Miracolo a Milano , which won the Grand Prize at the Cannes Film Festival and was named Best Foreign Film by the New York Film Critics, is one of Vittorio De Sica's lesser masterpieces, not so renowned as Sciuscia (1946), The Bicycle Thief (1948) and Two Women (1960). Today De Sica's reputation as a filmmaker has been diminished by a climate of film criticism which maintains that much of Italian neorealism was little more than an idealistic masquerade. Nonetheless, De Sica contributed much that was powerful and authentic in neorealism, especially with the shattering stark drama of both Sciuscia and The Bicycle Thief .

The whimsy and fairy tale atmosphere that pervade Miracolo a Milano were De Sica's respite from the severity of his earlier films, an exercise in satire and irony which he linked to the world of Hans Christian Anderson wherein "virtue triumphs and evil is punished." He also said that he drew his inspiration from Chaplin and René Clair, an observation confirmed by the first paragraph of the New York Times review of the film; but he did not abandon neorealism in Miracolo a Milano , as so many critics have suggested. The first half of the film, (based on the novel, Toto, il buono , by Cesare Zavattini, de Sica's frequent collaborator) adheres to the documentary recreation of Milan's impoverished outcasts.

Miracolo a Milano is a modern-day fable which implies that the "pure in heart" must seek their heaven apart from earth.

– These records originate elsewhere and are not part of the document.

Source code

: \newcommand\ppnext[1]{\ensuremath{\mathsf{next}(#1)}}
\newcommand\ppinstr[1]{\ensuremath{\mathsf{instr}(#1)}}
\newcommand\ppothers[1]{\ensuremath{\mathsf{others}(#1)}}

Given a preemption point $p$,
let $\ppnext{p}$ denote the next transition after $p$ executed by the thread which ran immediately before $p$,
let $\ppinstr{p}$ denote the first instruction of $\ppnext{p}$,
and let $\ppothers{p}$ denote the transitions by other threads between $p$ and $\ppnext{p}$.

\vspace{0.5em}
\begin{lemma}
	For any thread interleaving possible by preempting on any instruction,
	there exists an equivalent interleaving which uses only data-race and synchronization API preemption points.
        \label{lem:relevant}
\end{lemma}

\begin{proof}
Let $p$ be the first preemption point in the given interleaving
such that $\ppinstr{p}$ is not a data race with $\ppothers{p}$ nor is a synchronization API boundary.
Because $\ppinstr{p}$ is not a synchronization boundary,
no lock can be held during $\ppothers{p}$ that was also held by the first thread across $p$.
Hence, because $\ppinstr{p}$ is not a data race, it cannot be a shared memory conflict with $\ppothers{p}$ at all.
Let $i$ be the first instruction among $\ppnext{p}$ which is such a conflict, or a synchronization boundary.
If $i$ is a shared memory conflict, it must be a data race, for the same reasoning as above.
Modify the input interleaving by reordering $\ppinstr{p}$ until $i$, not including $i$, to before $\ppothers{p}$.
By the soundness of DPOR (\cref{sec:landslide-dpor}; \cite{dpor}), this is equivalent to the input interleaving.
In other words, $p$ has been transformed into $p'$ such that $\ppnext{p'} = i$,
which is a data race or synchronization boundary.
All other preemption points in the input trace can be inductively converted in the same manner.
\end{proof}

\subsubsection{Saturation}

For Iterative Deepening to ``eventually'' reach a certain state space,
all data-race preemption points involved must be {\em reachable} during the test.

Toto the Good (Francesco Golisano) is an orphan who is discovered as a baby in the cabbage patch of the kindly old Lolotta (wonderfully played by the great Emma Gramatica), who teaches him to be good and pure of heart. When she dies, he spends several years in an orphanage after which he becomes an apostle for the beggars of Milan, aided by a white dove which possesses the power of miracles—the dove being a gift from Lolotta, now his guardian angel and benefactress. As he endeavors to improve the life of the beggars he discovers seeds of caste dissent, then their sense of unity is further disrupted by the discovery of oil on their adopted encampment. When they are forced to fight the landowner's police who are armed with billy clubs and tear gas, Toto's only resource is to have his band of hobos snatch up the brooms of street cleaners and fly to a land "where there is only peace, love, and good."

De Sica's combination of realism and fantasy is seductive, and his use of the fanciful sometimes overshadows the social commentary about the exploitation and dispossession of the innocent when confronted by the vagaries of poverty and the industrial society. And although De Sica steadfastly refused to admit it, the film has an element of despair, of spiritual quandary, as a dominant theme.

Miracolo a Milano was greeted with sharp denunciation from critics on the Italian right, all of whom accused De Sica of Communist leanings. It was much more wholeheartedly received in the United States, although its many levels of meaning were no less discussed here than in Italy. It is a transitional film in De Sica's career, for with it he moved out of the mainstream of neorealism. It remains a charming salute to the hope and perseverance of the common man, enhanced by the consummate cinematography of G. R. Aldo, a melodious score by Alessandro Cicognini and the wholly believable and unprepossessing acting of a cast made up of professional and non-professional actors.